───── Extracted information ─────

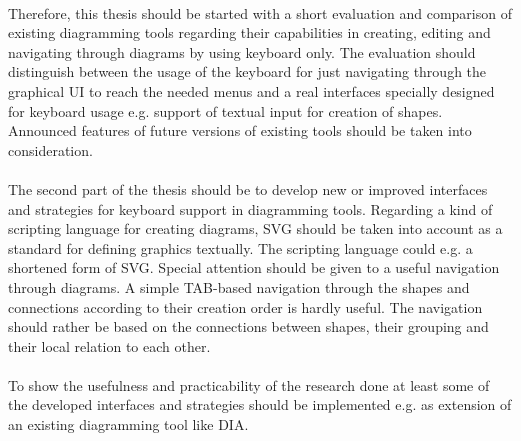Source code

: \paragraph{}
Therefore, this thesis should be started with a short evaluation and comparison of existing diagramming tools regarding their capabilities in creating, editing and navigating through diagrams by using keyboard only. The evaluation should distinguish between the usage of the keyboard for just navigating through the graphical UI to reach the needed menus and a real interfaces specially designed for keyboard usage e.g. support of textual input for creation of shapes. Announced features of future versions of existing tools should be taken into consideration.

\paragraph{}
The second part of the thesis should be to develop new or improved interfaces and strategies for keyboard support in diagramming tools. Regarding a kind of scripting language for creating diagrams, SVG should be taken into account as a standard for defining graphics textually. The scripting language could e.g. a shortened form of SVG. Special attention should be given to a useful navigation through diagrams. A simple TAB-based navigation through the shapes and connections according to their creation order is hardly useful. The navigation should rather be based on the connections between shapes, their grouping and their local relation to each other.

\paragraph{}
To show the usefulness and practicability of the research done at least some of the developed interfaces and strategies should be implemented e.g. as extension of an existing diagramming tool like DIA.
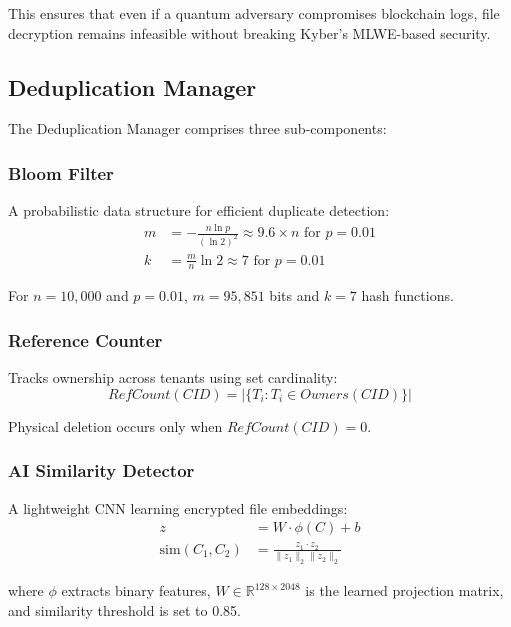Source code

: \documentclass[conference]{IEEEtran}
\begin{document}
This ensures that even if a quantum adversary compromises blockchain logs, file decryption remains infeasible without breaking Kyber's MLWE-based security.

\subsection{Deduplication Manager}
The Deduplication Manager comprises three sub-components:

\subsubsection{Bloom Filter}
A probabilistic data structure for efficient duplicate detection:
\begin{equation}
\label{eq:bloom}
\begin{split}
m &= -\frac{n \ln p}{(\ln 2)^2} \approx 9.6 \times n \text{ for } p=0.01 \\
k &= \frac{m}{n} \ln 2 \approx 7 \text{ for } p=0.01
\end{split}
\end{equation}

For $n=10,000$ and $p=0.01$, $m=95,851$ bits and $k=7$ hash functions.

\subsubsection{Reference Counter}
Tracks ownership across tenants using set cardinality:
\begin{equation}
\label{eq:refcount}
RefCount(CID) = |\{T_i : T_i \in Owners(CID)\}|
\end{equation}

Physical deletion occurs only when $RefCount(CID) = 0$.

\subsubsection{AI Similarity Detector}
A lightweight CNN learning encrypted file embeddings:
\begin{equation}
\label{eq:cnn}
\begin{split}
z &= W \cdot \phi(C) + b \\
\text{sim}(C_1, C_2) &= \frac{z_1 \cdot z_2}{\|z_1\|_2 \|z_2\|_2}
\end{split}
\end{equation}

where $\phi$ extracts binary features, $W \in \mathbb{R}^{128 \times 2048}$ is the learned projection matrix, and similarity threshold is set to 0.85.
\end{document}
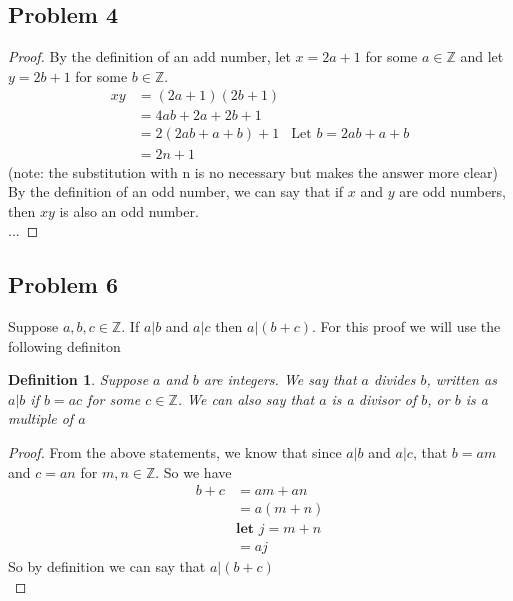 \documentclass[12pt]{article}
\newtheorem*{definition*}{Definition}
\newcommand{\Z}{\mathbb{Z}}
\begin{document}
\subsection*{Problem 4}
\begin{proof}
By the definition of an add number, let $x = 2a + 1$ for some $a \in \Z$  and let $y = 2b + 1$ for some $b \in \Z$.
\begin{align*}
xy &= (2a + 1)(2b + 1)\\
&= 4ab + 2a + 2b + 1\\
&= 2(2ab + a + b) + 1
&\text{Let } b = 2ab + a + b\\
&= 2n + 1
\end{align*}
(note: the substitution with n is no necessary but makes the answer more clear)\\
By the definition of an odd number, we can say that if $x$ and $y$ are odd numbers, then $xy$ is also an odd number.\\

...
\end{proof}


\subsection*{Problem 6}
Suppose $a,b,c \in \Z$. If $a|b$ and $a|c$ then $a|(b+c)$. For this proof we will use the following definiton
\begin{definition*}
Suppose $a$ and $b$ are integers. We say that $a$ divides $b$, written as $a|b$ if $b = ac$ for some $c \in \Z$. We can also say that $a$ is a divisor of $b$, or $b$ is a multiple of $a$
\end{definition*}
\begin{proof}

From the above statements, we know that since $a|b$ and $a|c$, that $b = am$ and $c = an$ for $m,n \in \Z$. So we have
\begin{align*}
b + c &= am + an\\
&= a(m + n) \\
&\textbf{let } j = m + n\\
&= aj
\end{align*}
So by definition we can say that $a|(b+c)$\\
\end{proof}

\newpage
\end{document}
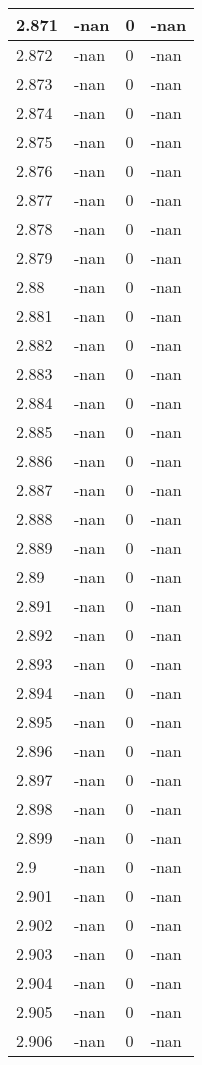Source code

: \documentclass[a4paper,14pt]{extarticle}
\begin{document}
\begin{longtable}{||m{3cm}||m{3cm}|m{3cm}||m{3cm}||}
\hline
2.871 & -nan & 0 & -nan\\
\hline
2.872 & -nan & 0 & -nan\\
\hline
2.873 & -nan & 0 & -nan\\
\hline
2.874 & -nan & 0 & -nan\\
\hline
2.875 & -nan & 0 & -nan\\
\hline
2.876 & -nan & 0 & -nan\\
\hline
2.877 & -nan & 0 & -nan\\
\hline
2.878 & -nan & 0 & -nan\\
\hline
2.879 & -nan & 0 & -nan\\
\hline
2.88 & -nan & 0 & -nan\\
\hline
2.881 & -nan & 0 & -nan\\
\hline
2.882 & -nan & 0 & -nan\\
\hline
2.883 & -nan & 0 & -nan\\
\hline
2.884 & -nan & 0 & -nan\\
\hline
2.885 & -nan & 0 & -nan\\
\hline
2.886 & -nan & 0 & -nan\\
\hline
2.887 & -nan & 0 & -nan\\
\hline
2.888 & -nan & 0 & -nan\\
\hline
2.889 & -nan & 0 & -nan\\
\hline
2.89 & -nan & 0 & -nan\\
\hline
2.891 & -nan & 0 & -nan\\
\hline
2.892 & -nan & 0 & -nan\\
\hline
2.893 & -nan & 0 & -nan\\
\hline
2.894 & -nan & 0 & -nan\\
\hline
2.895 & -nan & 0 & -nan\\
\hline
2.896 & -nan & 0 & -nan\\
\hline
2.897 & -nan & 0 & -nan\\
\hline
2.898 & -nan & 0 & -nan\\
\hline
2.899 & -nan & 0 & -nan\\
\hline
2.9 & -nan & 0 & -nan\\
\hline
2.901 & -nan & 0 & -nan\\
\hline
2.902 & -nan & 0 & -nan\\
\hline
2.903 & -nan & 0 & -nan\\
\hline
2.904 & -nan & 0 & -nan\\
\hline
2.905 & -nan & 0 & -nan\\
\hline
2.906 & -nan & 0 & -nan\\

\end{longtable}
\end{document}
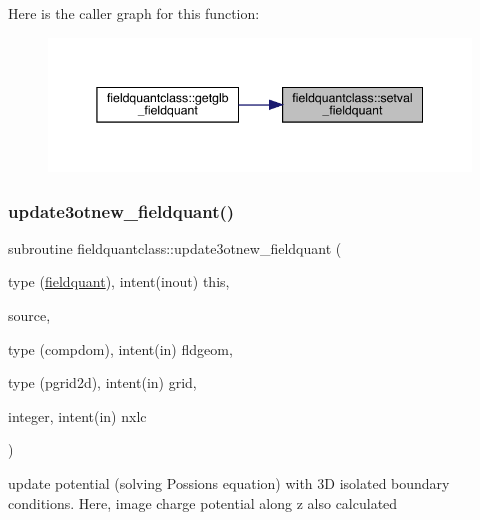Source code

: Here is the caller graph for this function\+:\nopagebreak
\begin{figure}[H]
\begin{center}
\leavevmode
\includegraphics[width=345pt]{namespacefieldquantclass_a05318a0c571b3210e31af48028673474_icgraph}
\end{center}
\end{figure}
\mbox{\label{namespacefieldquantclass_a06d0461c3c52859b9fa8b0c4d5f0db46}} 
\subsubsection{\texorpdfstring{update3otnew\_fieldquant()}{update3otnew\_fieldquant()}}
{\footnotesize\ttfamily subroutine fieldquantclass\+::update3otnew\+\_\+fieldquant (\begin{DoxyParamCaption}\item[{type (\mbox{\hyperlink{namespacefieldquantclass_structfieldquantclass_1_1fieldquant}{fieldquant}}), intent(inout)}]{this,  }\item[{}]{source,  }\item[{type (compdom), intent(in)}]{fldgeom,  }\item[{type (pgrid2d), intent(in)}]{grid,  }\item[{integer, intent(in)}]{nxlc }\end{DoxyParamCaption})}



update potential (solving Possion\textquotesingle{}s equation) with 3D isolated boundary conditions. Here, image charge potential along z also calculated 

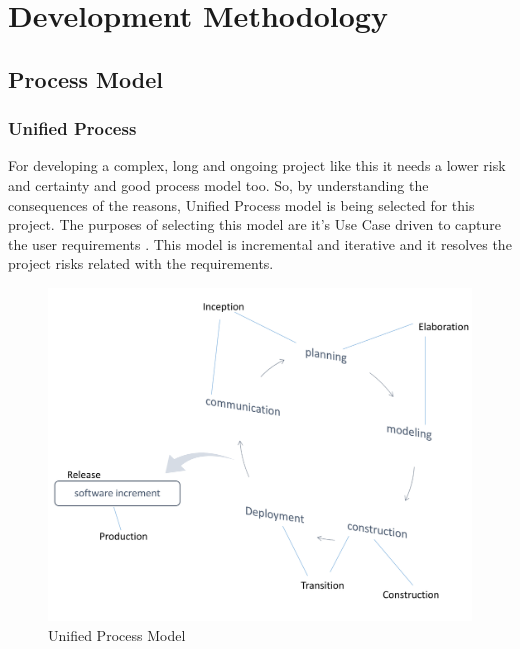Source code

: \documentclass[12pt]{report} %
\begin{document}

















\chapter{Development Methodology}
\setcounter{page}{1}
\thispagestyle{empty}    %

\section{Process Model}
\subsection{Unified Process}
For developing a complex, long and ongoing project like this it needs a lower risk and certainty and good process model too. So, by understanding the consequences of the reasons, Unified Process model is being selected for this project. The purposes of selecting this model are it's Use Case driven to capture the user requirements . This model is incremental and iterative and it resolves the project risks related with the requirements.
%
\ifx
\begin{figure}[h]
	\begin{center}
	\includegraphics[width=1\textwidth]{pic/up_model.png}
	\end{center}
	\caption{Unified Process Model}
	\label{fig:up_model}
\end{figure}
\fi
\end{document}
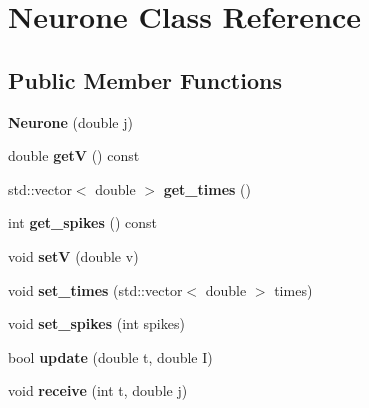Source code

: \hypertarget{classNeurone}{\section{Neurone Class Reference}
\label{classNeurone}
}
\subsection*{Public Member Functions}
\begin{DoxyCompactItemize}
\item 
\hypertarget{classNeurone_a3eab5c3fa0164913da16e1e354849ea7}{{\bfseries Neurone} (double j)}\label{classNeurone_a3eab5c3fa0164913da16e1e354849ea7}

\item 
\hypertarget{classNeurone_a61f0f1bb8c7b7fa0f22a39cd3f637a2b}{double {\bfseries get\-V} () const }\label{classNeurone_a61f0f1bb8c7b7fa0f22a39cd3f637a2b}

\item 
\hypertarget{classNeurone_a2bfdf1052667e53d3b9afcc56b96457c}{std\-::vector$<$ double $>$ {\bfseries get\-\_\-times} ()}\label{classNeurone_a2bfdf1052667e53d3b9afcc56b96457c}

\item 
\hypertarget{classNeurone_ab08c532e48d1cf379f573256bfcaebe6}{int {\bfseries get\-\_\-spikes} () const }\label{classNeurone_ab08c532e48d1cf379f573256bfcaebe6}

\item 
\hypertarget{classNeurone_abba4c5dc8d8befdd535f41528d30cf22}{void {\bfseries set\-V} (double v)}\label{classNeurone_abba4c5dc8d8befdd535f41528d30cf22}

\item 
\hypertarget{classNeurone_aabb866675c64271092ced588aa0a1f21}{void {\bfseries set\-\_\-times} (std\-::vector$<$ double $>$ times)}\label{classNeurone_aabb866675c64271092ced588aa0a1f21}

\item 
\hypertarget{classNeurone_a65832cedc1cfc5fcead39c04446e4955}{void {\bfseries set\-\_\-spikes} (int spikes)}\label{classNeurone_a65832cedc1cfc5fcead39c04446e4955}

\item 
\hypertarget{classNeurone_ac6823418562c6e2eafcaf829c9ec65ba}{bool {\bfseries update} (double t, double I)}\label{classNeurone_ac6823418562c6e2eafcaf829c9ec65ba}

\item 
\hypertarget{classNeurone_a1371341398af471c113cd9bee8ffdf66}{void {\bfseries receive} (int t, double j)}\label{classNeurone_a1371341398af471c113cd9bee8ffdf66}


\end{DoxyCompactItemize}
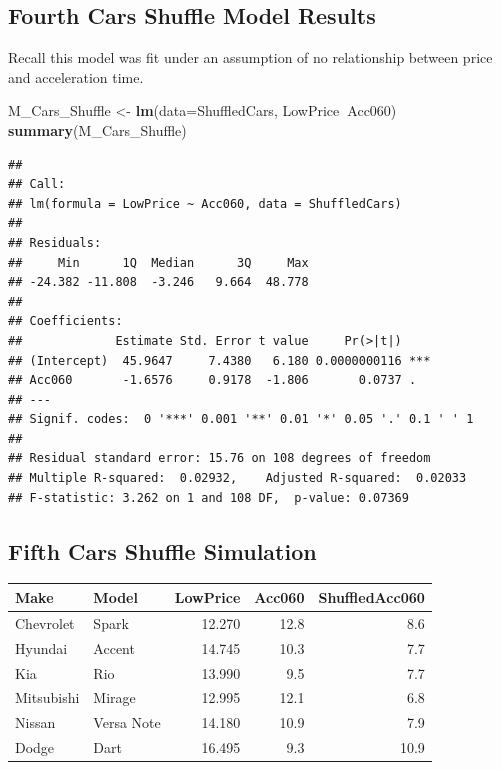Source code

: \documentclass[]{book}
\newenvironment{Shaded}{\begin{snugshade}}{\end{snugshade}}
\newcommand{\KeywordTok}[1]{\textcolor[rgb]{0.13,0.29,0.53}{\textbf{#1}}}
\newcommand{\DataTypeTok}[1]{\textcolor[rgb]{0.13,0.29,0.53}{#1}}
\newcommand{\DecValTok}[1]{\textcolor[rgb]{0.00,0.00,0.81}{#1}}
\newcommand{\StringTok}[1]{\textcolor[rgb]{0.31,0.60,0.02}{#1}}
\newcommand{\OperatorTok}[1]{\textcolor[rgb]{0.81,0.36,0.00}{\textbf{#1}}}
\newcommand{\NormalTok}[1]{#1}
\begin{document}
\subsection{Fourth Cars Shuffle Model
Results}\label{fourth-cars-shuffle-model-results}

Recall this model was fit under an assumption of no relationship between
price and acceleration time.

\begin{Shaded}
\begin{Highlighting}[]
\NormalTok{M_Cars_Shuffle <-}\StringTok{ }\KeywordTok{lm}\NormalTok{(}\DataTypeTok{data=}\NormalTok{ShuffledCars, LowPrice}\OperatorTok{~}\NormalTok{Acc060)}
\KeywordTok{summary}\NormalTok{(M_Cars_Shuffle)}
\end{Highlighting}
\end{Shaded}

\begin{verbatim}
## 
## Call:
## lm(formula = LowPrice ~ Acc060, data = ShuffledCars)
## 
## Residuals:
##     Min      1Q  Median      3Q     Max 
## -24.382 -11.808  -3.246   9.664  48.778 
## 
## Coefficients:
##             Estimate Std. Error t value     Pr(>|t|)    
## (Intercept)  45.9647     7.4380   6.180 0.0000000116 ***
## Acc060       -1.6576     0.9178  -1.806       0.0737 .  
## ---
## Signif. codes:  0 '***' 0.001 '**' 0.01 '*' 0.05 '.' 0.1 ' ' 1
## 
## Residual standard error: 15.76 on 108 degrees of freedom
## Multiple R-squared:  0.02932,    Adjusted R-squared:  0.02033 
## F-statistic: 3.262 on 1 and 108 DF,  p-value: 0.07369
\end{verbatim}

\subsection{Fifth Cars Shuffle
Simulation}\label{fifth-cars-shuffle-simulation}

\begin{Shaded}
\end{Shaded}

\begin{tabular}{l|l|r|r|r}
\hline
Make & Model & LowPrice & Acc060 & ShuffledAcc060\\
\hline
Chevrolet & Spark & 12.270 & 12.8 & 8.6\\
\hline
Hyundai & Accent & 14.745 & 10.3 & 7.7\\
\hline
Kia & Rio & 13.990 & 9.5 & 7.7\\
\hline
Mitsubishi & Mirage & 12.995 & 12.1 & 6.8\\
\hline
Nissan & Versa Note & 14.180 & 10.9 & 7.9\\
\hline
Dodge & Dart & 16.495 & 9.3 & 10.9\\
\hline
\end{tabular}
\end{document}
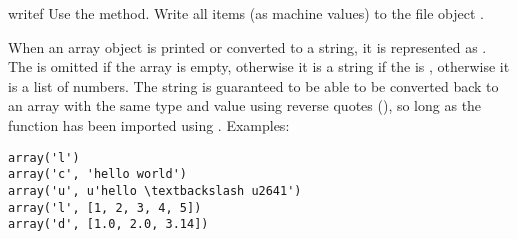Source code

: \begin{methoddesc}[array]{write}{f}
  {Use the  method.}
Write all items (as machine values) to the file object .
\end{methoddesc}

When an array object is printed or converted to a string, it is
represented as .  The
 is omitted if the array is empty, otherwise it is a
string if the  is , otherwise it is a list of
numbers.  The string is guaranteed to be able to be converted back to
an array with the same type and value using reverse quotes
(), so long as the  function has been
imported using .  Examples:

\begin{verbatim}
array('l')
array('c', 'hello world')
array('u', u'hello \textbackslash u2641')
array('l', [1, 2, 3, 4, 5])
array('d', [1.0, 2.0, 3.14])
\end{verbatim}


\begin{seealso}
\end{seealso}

─────

What you need to do: Take the line that contains "an array with" and every line after it to the end of the entries above, and reproduce them exactly.

Output below:
an array with the same type and value using reverse quotes
(), so long as the  function has been
imported using .  Examples:

\begin{verbatim}
array('l')
array('c', 'hello world')
array('u', u'hello \textbackslash u2641')
array('l', [1, 2, 3, 4, 5])
array('d', [1.0, 2.0, 3.14])
\end{verbatim}


\begin{seealso}
\end{seealso}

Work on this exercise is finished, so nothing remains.